書かれたもののなかで、俺が愛するのは、血で書かれたものだけだ。血で書け。すると、血が精神であることがわかるだろう。
知らない血を理解するのは、簡単にできることではない。読書する怠け者を、俺は憎む。
(ニーチェ『ツァラトゥストラ(上)』丘沢静也・訳 光文社古典新訳文庫 より)
こんにちは。怠け者を自負してますか?野村です。
っていうか、「読書する怠け者」って僕のことじゃないですか。
憎まれるのはイヤだな。できれば回避したい。
カジュアルな言葉で思想に触れる
というわけで、ドイツの哲学者、フリードリッヒ・ニーチェが1883年に発表した小説?『ツァラトゥストラ』を紹介します。
この作品を小説と呼ぶのは少々抵抗があるのですよ。
ちゃんとストーリーはあります。でも、本編の多くを占めているのは「説教」だから。
ニーチェの分身であるツァラトゥストラというおじさんの説教です。
もう、語りまくり。語り始めたら誰にも止められない!
もし「ニーチェってどんな主張をしてるの?」と気になるのであれば、ぜひ手にとってみてくださいな。

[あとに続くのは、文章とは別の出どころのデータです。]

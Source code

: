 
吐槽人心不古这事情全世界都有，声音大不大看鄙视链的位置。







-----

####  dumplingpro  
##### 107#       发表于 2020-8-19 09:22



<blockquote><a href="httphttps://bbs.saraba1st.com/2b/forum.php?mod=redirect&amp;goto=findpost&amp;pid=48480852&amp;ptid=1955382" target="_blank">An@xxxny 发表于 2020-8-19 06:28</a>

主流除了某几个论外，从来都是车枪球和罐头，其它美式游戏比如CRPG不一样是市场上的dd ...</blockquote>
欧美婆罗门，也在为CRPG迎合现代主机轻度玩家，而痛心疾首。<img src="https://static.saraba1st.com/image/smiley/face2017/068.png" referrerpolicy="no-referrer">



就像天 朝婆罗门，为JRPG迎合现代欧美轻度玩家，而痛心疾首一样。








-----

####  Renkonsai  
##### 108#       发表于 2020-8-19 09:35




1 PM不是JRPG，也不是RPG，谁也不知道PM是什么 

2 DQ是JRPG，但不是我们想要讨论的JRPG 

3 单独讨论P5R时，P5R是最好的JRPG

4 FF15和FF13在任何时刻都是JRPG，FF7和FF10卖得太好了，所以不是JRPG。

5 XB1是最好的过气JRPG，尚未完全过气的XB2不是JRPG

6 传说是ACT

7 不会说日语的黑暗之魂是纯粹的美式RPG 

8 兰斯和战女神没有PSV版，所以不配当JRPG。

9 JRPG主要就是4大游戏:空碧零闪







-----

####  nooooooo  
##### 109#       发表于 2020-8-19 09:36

説教とはいえ、光文社古典新訳文庫版の場合、極めてカジュアルな言葉で訳されていて読みやすいですよ。
1世紀後の書き手たち
久々に読み返して気になったのは、冒頭の引用のあたり。
さらにツァラトゥストラはこう続けます。
読者というものを知っている人間なら、読者に合わせて書くことはしない。あと1世紀、読者というものが存在しつづけるなら、――精神は悪臭を放つだろう。
誰もが読めるようになることが許される。そんな事態になれば、長い目で見ると、書くことだけではなく、考えることまでが駄目になる。

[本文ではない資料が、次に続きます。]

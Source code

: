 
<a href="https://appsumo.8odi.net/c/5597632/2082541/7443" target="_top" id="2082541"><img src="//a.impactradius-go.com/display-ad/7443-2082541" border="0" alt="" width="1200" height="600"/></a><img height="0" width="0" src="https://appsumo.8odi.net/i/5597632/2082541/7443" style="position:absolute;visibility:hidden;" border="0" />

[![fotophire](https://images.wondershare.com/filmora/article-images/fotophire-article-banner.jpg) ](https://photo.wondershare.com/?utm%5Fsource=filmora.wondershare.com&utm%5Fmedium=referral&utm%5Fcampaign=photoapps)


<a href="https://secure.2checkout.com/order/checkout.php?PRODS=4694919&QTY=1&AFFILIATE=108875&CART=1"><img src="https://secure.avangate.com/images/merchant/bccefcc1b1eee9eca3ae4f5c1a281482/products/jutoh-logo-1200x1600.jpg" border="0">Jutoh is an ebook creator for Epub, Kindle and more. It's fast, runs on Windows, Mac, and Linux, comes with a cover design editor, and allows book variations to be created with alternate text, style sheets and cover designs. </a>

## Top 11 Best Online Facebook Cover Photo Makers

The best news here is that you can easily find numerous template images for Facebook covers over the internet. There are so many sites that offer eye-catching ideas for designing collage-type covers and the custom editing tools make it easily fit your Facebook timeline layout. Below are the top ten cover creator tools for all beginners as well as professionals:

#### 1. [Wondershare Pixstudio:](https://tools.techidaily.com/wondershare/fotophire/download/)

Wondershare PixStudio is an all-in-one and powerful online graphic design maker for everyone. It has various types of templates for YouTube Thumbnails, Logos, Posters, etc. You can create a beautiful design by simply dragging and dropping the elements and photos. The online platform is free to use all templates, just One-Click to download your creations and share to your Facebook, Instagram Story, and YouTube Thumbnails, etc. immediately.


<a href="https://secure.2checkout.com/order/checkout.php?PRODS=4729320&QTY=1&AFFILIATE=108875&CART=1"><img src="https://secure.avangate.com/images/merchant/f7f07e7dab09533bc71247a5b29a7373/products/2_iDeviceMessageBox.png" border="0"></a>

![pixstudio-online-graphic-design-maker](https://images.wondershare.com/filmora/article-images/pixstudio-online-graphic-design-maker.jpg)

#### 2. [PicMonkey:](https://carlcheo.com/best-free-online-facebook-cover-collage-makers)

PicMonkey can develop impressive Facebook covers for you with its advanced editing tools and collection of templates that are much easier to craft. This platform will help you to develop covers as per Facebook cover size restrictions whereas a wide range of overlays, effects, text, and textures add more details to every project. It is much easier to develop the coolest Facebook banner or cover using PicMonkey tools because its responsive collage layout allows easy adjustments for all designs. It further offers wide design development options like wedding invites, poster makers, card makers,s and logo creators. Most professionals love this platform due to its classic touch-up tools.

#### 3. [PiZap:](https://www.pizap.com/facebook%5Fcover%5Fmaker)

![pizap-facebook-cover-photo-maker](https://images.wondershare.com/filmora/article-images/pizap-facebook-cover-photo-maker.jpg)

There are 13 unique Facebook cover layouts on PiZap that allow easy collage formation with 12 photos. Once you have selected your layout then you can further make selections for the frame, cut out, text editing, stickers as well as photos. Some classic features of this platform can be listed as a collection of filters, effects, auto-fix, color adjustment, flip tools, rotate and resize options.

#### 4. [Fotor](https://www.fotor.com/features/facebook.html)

(ニーチェ『ツァラトゥストラ(上)』丘沢静也・訳 光文社古典新訳文庫 より)
しかし「誰もが読めるようになることが許される」事態ってなんだろう?
教育・識字率の向上、コンテンツの多角化、低コスト化、言葉の簡易化、ようするに読み手の敷居が低くなるってことかも。

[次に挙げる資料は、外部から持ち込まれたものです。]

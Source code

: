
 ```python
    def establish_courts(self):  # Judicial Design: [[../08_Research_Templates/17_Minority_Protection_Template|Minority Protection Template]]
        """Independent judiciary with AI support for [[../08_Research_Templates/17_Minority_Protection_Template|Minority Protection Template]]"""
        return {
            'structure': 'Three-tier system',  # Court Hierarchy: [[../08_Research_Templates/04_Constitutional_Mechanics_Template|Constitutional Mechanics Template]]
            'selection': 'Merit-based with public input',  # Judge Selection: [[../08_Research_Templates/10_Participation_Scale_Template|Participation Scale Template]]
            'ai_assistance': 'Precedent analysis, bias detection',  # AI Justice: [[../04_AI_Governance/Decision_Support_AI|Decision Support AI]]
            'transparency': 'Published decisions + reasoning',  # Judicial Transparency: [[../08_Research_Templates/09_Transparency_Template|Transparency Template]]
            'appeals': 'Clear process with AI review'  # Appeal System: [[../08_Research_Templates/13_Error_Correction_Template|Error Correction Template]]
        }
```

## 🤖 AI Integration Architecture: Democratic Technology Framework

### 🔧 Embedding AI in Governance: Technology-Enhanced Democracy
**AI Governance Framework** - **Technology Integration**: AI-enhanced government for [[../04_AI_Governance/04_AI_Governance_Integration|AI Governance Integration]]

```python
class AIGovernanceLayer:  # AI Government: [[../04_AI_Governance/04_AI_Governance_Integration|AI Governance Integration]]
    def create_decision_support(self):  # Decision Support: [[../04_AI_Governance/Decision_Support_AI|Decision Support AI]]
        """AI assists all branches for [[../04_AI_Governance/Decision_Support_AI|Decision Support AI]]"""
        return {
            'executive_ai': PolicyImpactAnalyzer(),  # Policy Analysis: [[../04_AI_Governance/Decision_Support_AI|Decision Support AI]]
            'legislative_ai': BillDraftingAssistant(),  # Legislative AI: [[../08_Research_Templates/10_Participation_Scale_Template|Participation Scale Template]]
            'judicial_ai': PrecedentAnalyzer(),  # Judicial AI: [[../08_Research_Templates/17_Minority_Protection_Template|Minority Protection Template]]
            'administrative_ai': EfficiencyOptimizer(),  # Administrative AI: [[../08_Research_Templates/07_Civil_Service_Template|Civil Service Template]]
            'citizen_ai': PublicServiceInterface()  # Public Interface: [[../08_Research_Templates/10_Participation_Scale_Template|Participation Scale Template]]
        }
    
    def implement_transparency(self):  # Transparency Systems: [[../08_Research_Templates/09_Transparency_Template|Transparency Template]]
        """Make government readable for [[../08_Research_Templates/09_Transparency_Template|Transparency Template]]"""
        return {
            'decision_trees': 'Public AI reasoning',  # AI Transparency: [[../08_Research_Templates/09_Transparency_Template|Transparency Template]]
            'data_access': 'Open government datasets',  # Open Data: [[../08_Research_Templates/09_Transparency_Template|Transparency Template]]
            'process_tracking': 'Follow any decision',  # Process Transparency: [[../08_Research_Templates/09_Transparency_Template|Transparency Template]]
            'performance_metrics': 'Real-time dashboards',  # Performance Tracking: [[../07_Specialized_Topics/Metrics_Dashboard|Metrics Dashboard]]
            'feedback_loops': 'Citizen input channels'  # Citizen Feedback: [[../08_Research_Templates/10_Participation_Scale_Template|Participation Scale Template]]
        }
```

それはさておき、ニーチェの警告から1世紀後というと1983年頃。
日本は「公開提供を目的としたパソコン通信」の黎明期ですよ。
やがて読者のあり方や、書き手のあり方の転換が始まります。
文章が爆発的に氾濫し、読者が文章を選ぶ時代になりました。
見出しとわずかな行数を流し見て、気に入らなければ別の文章を求めて去ってしまう。
なので書き手たちは、(最大公約数の)「読者に合わせて書く」ことを強いられる。
攻めよりも守りに徹し、「血で書」かないわけです。
ここから書き手の「考えることまでが駄目になる」ことを懸念しているのじゃないだろか?
とはいえ、悪いことばかりじゃない。
情報発信が容易になった分、ニーズが低くても「血で書かれたもの」を執筆・公開するモチベーションが上がっています。
今でも確かに読者にとっては「知らない血を理解する」ことは容易じゃない。
でも、そんなコンテンツを求める人を支援する機会や場はネットで育っていくはず。
そんなことまでニーチェは予測していただろうか?
それとも予測の有無とは関わりなく、我々の精神はとっくに「悪臭を放」っているのかな?
自分の臭いって、わからないもんですよね。
てなわけで今回はこれにて。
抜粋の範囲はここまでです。